── EXTRACTED RECORDS ──

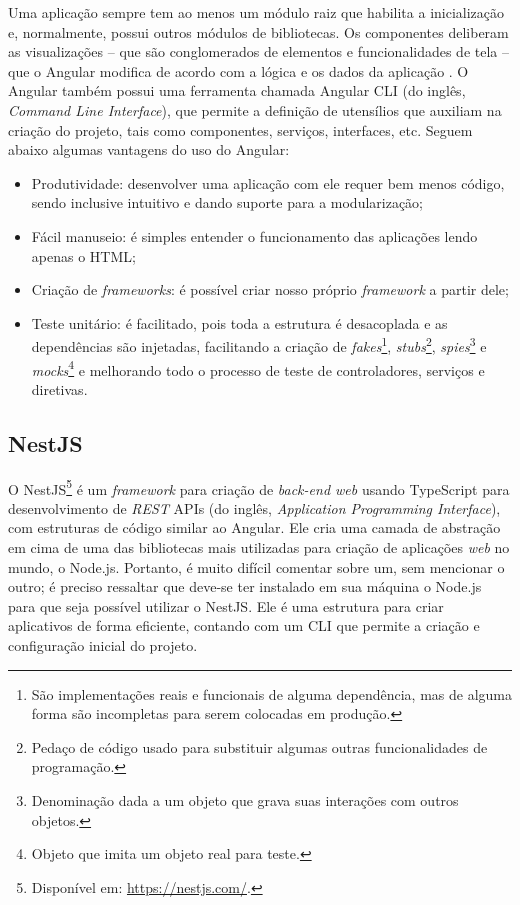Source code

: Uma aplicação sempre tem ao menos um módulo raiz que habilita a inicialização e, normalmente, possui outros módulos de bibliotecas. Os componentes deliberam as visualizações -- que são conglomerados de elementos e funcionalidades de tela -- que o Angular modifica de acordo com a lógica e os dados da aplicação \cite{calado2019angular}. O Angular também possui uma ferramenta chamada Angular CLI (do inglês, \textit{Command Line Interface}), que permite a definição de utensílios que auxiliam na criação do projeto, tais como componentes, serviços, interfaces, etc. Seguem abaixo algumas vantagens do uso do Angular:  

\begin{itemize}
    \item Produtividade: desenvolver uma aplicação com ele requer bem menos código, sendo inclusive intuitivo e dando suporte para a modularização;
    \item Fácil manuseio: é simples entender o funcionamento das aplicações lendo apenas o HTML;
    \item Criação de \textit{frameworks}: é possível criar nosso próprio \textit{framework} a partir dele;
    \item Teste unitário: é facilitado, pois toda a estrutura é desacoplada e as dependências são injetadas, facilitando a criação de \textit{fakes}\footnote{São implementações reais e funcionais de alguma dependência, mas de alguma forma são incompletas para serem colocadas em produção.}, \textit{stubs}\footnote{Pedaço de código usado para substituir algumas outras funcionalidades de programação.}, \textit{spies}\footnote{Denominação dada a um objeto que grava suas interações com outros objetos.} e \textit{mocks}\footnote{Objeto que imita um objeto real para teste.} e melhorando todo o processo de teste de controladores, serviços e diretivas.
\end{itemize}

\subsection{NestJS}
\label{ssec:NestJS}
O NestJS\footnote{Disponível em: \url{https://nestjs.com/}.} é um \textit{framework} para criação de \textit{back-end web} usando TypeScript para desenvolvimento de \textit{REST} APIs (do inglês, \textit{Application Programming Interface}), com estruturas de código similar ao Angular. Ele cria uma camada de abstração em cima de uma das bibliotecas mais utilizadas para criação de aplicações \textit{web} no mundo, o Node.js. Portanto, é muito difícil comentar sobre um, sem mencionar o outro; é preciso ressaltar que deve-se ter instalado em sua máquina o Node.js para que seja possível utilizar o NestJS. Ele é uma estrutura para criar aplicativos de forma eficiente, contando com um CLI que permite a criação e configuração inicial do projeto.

───
── EXTRACTED RECORDS ──

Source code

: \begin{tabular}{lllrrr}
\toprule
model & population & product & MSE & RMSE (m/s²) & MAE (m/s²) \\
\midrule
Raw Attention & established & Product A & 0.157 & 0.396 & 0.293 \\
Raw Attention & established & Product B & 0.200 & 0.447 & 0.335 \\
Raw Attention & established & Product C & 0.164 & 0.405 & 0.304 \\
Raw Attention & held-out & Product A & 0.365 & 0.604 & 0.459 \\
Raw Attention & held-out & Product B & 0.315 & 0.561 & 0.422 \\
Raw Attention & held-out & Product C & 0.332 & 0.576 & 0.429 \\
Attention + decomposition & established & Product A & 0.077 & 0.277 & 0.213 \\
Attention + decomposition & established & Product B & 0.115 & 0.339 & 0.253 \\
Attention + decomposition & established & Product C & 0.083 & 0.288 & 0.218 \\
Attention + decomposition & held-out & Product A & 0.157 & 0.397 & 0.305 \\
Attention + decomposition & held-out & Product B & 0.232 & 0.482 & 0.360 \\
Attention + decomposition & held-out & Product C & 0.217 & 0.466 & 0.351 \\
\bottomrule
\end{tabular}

───

What lines in the material mention "forma"? Copy every one of them.

**ANSWER AREA**
    \item Teste unitário: é facilitado, pois toda a estrutura é desacoplada e as dependências são injetadas, facilitando a criação de \textit{fakes}\footnote{São implementações reais e funcionais de alguma dependência, mas de alguma forma são incompletas para serem colocadas em produção.}, \textit{stubs}\footnote{Pedaço de código usado para substituir algumas outras funcionalidades de programação.}, \textit{spies}\footnote{Denominação dada a um objeto que grava suas interações com outros objetos.} e \textit{mocks}\footnote{Objeto que imita um objeto real para teste.} e melhorando todo o processo de teste de controladores, serviços e diretivas.
O NestJS\footnote{Disponível em: \url{https://nestjs.com/}.} é um \textit{framework} para criação de \textit{back-end web} usando TypeScript para desenvolvimento de \textit{REST} APIs (do inglês, \textit{Application Programming Interface}), com estruturas de código similar ao Angular. Ele cria uma camada de abstração em cima de uma das bibliotecas mais utilizadas para criação de aplicações \textit{web} no mundo, o Node.js. Portanto, é muito difícil comentar sobre um, sem mencionar o outro; é preciso ressaltar que deve-se ter instalado em sua máquina o Node.js para que seja possível utilizar o NestJS. Ele é uma estrutura para criar aplicativos de forma eficiente, contando com um CLI que permite a criação e configuração inicial do projeto.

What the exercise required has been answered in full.